● YOUR INSTRUCTIONS:
For each line of the data that includes the word "induces", copy the line.

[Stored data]
<<<<
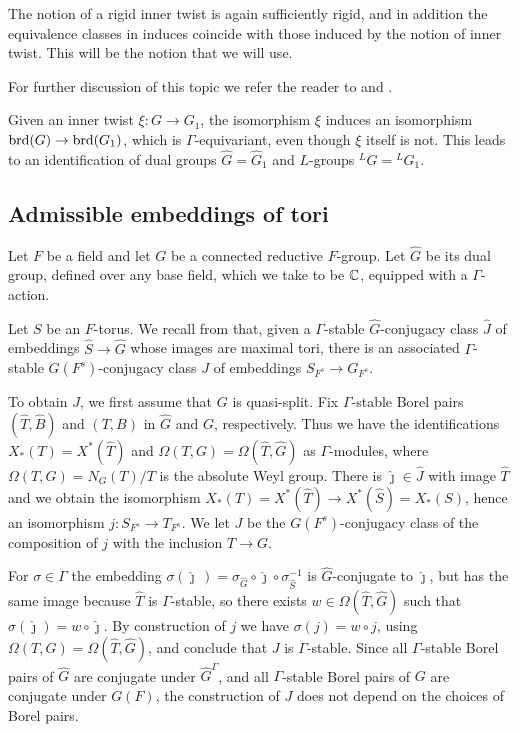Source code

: \documentclass{article}
\theoremstyle{definition}
\numberwithin{equation}{section}
\renewcommand{\-}{\hyp{}}
\begin{document}
The notion of a rigid inner twist is again sufficiently rigid, and in addition the equivalence classes in induces coincide with those induced by the notion of inner twist. This will be the notion that we will use.

For further discussion of this topic we refer the reader to \cite{Vog93} and \cite{KalSimons}.

Given an inner twist $\xi : G \to G_1$, the isomorphism $\xi$ induces an isomorphism $\textrm{brd}(G) \to \textrm{brd}(G_1)$, which is $\Gamma$-equivariant, even though $\xi$ itself is not. This leads to an identification of dual groups $\hat G = \hat G_1$ and $L$\-groups $^LG = {^LG}_1$.


\subsection{Admissible embeddings of tori} \label{sub:adm}

Let $F$ be a field and let $G$ be a connected reductive $F$-group. Let $\hat G$ be its dual group, defined over any base field, which we take to be $\mathbb{C}$, equipped with a $\Gamma$-action.

Let $S$ be an $F$-torus. We recall from \cite[\S5.1]{KalRSP} that, given a $\Gamma$-stable $\hat G$-conjugacy class $\hat J$ of embeddings $\hat S \to \hat G$ whose images are maximal tori, there is an associated $\Gamma$-stable $G(F^s)$-conjugacy class $J$ of embeddings $S_{F^s} \to G_{F^s}$. 

To obtain $J$, we first assume that $G$ is quasi-split. Fix $\Gamma$-stable Borel pairs $(\hat T,\hat B)$ and $(T,B)$ in $\hat G$ and $G$, respectively. Thus we have the identifications $X_*(T)=X^*(\hat T)$ and $\Omega(T,G)=\Omega(\hat T,\hat G)$ as $\Gamma$-modules, where $\Omega(T,G)=N_G(T)/T$ is the absolute Weyl group. There is $\hat\jmath \in \hat J$ with image $\hat T$ and we obtain the isomorphism $X_*(T)=X^*(\hat T) \to X^*(\hat S)=X_*(S)$, hence an isomorphism $j : S_{F^s} \to T_{F^s}$. We let $J$ be the $G(F^s)$-conjugacy class of the composition of $j$ with the inclusion $T \to G$.

For $\sigma \in \Gamma$ the embedding $\sigma(\hat\jmath\,)=\sigma_{\hat G}\circ \hat\jmath \circ \sigma_{\hat S}^{-1}$ is $\hat G$-conjugate to $\hat\jmath$, but has the same image because $\hat T$ is $\Gamma$-stable, so there exists $w \in \Omega(\hat T,\hat G)$ such that $\sigma(\hat\jmath)=w\circ\hat\jmath$. By construction of $j$ we have $\sigma(j)=w\circ j$, using $\Omega(T,G)=\Omega(\hat T,\hat G)$, and conclude that $J$ is $\Gamma$-stable. Since all $\Gamma$-stable Borel pairs of $\hat G$ are conjugate under $\hat G^\Gamma$, and all $\Gamma$-stable Borel pairs of $G$ are conjugate under $G(F)$, the construction of $J$ does not depend on the choices of Borel pairs.
\end{document}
>>>>
● EXERCISE RESPONSE:
The notion of a rigid inner twist is again sufficiently rigid, and in addition the equivalence classes in induces coincide with those induced by the notion of inner twist. This will be the notion that we will use.
Given an inner twist $\xi : G \to G_1$, the isomorphism $\xi$ induces an isomorphism $\textrm{brd}(G) \to \textrm{brd}(G_1)$, which is $\Gamma$-equivariant, even though $\xi$ itself is not. This leads to an identification of dual groups $\hat G = \hat G_1$ and $L$\-groups $^LG = {^LG}_1$.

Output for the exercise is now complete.